Stored data entries:
======
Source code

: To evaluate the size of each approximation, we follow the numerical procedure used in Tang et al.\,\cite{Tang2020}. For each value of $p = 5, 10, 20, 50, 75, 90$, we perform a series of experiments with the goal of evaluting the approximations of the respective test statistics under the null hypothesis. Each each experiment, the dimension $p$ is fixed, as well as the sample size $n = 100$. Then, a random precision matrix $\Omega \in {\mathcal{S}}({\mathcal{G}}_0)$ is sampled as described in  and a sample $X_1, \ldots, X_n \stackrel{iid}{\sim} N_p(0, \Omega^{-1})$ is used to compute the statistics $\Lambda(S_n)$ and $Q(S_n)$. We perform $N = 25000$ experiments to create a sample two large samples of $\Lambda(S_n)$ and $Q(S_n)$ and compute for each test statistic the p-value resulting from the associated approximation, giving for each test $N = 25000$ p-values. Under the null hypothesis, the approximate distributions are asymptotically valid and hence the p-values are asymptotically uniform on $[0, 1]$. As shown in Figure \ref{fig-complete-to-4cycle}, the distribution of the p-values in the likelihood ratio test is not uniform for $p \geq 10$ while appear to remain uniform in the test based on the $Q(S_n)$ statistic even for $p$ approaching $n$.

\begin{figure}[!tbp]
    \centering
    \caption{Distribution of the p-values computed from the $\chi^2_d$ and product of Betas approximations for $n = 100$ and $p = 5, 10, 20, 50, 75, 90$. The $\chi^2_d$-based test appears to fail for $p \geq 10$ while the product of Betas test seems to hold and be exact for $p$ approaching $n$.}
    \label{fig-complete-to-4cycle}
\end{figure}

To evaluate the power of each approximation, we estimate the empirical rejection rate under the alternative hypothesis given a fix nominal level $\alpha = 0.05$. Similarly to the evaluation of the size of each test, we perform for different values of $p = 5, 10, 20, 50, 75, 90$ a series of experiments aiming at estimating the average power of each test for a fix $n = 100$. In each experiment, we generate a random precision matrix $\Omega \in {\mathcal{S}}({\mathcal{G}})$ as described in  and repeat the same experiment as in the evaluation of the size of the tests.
======
Work required
Here, the records must be output exactly and in full.

Task result
Source code

: To evaluate the size of each approximation, we follow the numerical procedure used in Tang et al.\,\cite{Tang2020}. For each value of $p = 5, 10, 20, 50, 75, 90$, we perform a series of experiments with the goal of evaluting the approximations of the respective test statistics under the null hypothesis. Each each experiment, the dimension $p$ is fixed, as well as the sample size $n = 100$. Then, a random precision matrix $\Omega \in {\mathcal{S}}({\mathcal{G}}_0)$ is sampled as described in  and a sample $X_1, \ldots, X_n \stackrel{iid}{\sim} N_p(0, \Omega^{-1})$ is used to compute the statistics $\Lambda(S_n)$ and $Q(S_n)$. We perform $N = 25000$ experiments to create a sample two large samples of $\Lambda(S_n)$ and $Q(S_n)$ and compute for each test statistic the p-value resulting from the associated approximation, giving for each test $N = 25000$ p-values. Under the null hypothesis, the approximate distributions are asymptotically valid and hence the p-values are asymptotically uniform on $[0, 1]$. As shown in Figure \ref{fig-complete-to-4cycle}, the distribution of the p-values in the likelihood ratio test is not uniform for $p \geq 10$ while appear to remain uniform in the test based on the $Q(S_n)$ statistic even for $p$ approaching $n$.

\begin{figure}[!tbp]
    \centering
    \caption{Distribution of the p-values computed from the $\chi^2_d$ and product of Betas approximations for $n = 100$ and $p = 5, 10, 20, 50, 75, 90$. The $\chi^2_d$-based test appears to fail for $p \geq 10$ while the product of Betas test seems to hold and be exact for $p$ approaching $n$.}
    \label{fig-complete-to-4cycle}
\end{figure}

To evaluate the power of each approximation, we estimate the empirical rejection rate under the alternative hypothesis given a fix nominal level $\alpha = 0.05$. Similarly to the evaluation of the size of each test, we perform for different values of $p = 5, 10, 20, 50, 75, 90$ a series of experiments aiming at estimating the average power of each test for a fix $n = 100$. In each experiment, we generate a random precision matrix $\Omega \in {\mathcal{S}}({\mathcal{G}})$ as described in  and repeat the same experiment as in the evaluation of the size of the tests.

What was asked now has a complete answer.